You are viewing a plain text version of this content. The canonical link for it is here.
Posted to commits@arrow.apache.org by ra...@apache.org on 2023/01/18 08:34:18 UTC
[arrow] 02/10: GH-15243: [C++] fix for potential deadlock in the group-by node (#33700)
This is an automated email from the ASF dual-hosted git repository.
raulcd pushed a commit to branch maint-11.0.0
in repository https://gitbox.apache.org/repos/asf/arrow.git
commit fa52bb02aee393e0fc078400335636b5b11b1dd2
Author: Weston Pace <we...@gmail.com>
AuthorDate: Mon Jan 16 07:17:02 2023 -0800
GH-15243: [C++] fix for potential deadlock in the group-by node (#33700)
* Closes: #15243
Authored-by: Weston Pace <we...@gmail.com>
Signed-off-by: Weston Pace <we...@gmail.com>
---
cpp/src/arrow/compute/exec/aggregate_node.cc | 32 ++++++++++++++++++++++------
1 file changed, 25 insertions(+), 7 deletions(-)

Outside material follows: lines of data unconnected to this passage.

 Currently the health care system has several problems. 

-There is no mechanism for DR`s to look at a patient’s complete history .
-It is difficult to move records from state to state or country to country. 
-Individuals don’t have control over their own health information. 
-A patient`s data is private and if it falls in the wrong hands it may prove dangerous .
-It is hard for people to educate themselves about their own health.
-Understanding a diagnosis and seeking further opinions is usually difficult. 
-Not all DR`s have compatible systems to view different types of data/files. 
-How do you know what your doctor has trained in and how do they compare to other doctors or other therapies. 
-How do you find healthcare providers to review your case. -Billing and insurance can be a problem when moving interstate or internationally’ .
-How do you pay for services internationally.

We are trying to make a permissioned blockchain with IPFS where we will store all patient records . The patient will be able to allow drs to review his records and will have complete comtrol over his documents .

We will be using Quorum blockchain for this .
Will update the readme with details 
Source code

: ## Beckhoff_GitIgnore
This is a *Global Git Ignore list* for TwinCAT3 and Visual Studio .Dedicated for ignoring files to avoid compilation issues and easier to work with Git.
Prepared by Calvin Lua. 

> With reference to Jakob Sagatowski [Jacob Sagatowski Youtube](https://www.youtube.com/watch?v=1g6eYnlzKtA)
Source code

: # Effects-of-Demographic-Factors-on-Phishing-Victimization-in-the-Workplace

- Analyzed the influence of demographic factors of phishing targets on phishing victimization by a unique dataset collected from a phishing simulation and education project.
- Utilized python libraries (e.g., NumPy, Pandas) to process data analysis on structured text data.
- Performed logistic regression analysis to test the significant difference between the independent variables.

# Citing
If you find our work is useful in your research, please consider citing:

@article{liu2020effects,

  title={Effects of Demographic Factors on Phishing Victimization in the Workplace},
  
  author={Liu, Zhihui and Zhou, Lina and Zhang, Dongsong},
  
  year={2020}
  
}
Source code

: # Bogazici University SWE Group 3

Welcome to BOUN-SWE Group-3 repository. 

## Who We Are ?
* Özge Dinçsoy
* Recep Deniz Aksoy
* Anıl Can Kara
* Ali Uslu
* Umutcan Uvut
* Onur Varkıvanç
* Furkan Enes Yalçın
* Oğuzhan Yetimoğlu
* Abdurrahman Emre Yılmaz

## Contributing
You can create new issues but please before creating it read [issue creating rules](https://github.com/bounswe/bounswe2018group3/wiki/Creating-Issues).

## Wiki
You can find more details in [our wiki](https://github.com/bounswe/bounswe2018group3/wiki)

diff --git a/cpp/src/arrow/compute/exec/aggregate_node.cc b/cpp/src/arrow/compute/exec/aggregate_node.cc
index 0b70577ae7..725372700c 100644
--- a/cpp/src/arrow/compute/exec/aggregate_node.cc
+++ b/cpp/src/arrow/compute/exec/aggregate_node.cc
@@ -486,7 +486,7 @@ class GroupByNode : public ExecNode {
outputs_[0]->InputReceived(this, out_data_.Slice(batch_size * n, batch_size));
}
- Status OutputResult() {
+ Status DoOutputResult() {
// To simplify merging, ensure that the first grouper is nonempty
for (size_t i = 0; i < local_states_.size(); i++) {
if (local_states_[i].grouper) {
@@ -500,11 +500,28 @@ class GroupByNode : public ExecNode {
int64_t num_output_batches = bit_util::CeilDiv(out_data_.length, output_batch_size());
outputs_[0]->InputFinished(this, static_cast<int>(num_output_batches));
- RETURN_NOT_OK(plan_->query_context()->StartTaskGroup(output_task_group_id_,
- num_output_batches));
+ Status st =
+ plan_->query_context()->StartTaskGroup(output_task_group_id_, num_output_batches);
+ if (st.IsCancelled()) {
+ // This means the user has cancelled/aborted the plan. We will not send any batches
+ // and end immediately.
+ finished_.MarkFinished();
+ return Status::OK();
+ } else {
+ return st;
+ }
return Status::OK();
}
+ void OutputResult() {
+ // If something goes wrong outputting the result we need to make sure
+ // we still mark finished.
+ Status st = DoOutputResult();
+ if (!st.ok()) {
+ finished_.MarkFinished(st);
+ }
+ }
+
void InputReceived(ExecNode* input, ExecBatch batch) override {
EVENT(span_, "InputReceived", {{"batch.length", batch.length}});
util::tracing::Span span;
@@ -521,7 +538,7 @@ class GroupByNode : public ExecNode {
if (ErrorIfNotOk(Consume(ExecSpan(batch)))) return;
if (input_counter_.Increment()) {
- ErrorIfNotOk(OutputResult());
+ OutputResult();
}
}
@@ -542,7 +559,7 @@ class GroupByNode : public ExecNode {
DCHECK_EQ(input, inputs_[0]);
if (input_counter_.SetTotal(total_batches)) {
- ErrorIfNotOk(OutputResult());
+ OutputResult();
}
}
@@ -551,7 +568,6 @@ class GroupByNode : public ExecNode {
{{"node.label", label()},
{"node.detail", ToString()},
{"node.kind", kind_name()}});
-
local_states_.resize(plan_->query_context()->max_concurrency());
return Status::OK();
}
@@ -570,7 +586,9 @@ class GroupByNode : public ExecNode {
EVENT(span_, "StopProducing");
DCHECK_EQ(output, outputs_[0]);
- if (input_counter_.Cancel()) finished_.MarkFinished();
+ if (input_counter_.Cancel()) {
+ finished_.MarkFinished();
+ }
inputs_[0]->StopProducing(this);
}